PRETORIA — Despite ongoing healthcare shortages across the country, thousands of qualified doctors and medical practitioners remain unemployed due to systemic workforce planning failures, according to Dr. Kgosi Letlape, Member of the Portfolio Committee on Health.
Building on earlier discussions that included insights from Dr. Mnisi, Dr. Letlape addressed the growing paradox of a strained medical system operating alongside a surplus of jobless, trained professionals. He identified the root cause as a profound “systems problem,” emphasizing that without elevating health to a national competence, accountability will remain elusive. Currently, the national ministry frequently deflects responsibility by citing provincial jurisdiction, leaving the sector without a unified master plan.
A critical missing element, Dr. Letlape noted, is a comprehensive, data-driven blueprint. He argued that every public health institution must have clearly defined metrics detailing its capacity, physical size, covered population, and exact required staff complement. Without this foundational data, the systematic absorption of unemployed healthcare professionals—including doctors, nurses, optometrists, and dentists—will remain impossible.

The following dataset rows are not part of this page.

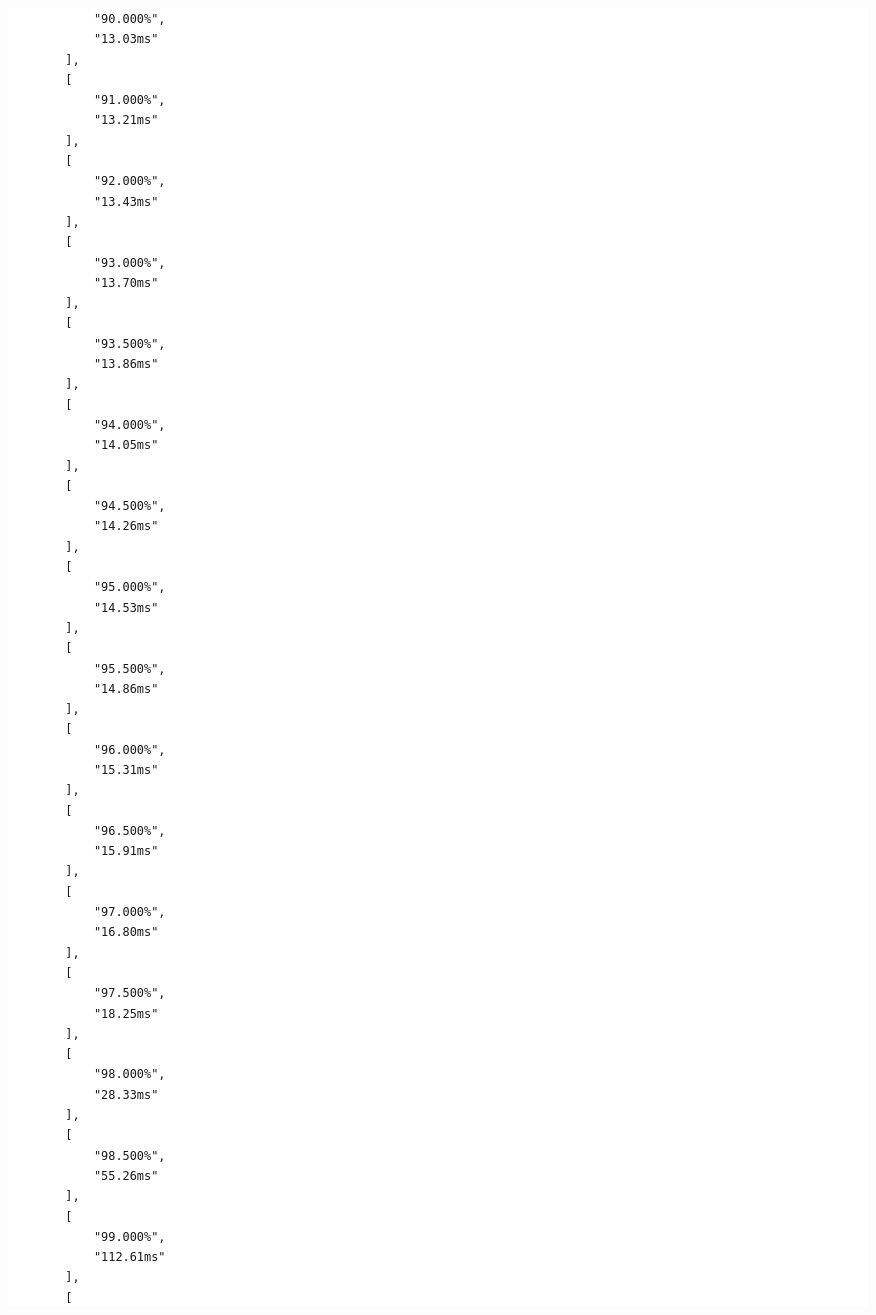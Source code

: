                 "90.000%", 
                "13.03ms"
            ], 
            [
                "91.000%", 
                "13.21ms"
            ], 
            [
                "92.000%", 
                "13.43ms"
            ], 
            [
                "93.000%", 
                "13.70ms"
            ], 
            [
                "93.500%", 
                "13.86ms"
            ], 
            [
                "94.000%", 
                "14.05ms"
            ], 
            [
                "94.500%", 
                "14.26ms"
            ], 
            [
                "95.000%", 
                "14.53ms"
            ], 
            [
                "95.500%", 
                "14.86ms"
            ], 
            [
                "96.000%", 
                "15.31ms"
            ], 
            [
                "96.500%", 
                "15.91ms"
            ], 
            [
                "97.000%", 
                "16.80ms"
            ], 
            [
                "97.500%", 
                "18.25ms"
            ], 
            [
                "98.000%", 
                "28.33ms"
            ], 
            [
                "98.500%", 
                "55.26ms"
            ], 
            [
                "99.000%", 
                "112.61ms"
            ], 
            [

While Parliament has successfully petitioned the Minister of Finance to release funds specifically for employing essential healthcare workers, Dr. Letlape highlighted a major legislative loophole. Because these funds are not allocated as conditional grants, provincial departments retain the discretion to divert the money toward unrelated expenses. He warned that provinces can legally spend the money on overseas trips, foreign World Health Organization visits, or irrelevant training programs outside the country, completely ignoring local training facilities and hiring needs.
The Member of the Portfolio Committee on Health also condemned the common administrative practice of freezing a medical post when a doctor resigns in order to “balance the box.” Dr. Letlape stated that this deliberate obstruction, which prevents newly qualified doctors from being absorbed into the system, should be declared a “crime against humanity” punishable in the courts of law.

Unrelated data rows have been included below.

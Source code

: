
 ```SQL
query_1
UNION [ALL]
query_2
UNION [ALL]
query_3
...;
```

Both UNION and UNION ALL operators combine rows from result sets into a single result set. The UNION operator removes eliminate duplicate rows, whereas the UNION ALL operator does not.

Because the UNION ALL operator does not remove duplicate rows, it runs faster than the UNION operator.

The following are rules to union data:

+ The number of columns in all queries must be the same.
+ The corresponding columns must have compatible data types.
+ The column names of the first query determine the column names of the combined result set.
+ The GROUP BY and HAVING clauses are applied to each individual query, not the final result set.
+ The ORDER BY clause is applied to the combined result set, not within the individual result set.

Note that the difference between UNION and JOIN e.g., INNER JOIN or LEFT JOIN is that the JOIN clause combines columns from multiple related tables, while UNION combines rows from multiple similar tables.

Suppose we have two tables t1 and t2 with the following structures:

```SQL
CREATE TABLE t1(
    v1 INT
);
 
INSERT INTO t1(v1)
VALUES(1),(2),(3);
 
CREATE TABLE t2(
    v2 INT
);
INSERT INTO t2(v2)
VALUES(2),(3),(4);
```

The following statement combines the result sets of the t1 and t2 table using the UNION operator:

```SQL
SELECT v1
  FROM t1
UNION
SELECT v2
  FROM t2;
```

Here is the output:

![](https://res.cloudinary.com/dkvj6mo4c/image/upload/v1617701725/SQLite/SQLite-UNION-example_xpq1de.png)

Accountability and parliamentary oversight remain severely compromised by these structural anomalies. Dr. Letlape revealed that lawmakers frequently face active resistance when attempting unscheduled oversight visits. He cited a recent incident where a hospital CEO in KwaZulu-Natal called the police to evict a Member of Parliament belonging to the health portfolio committee during an inspection.
This lack of transparency is compounded by provincial health “embassies” that operate without answering to Parliament or the public. In many cases, hospital CEOs are entirely unaware of their mandated staff complements, pointing to a severe leadership and management challenge within the sector.
To resolve the crisis, Dr. Letlape is pushing for statutory revisions to centralize health management under a single Minister of Health, ensuring a unified, nationally funded master plan is implemented across all provinces. Until these political and structural arrangements are reformed, he warned, the healthcare system will continue to mismanage its most vital resource: its people.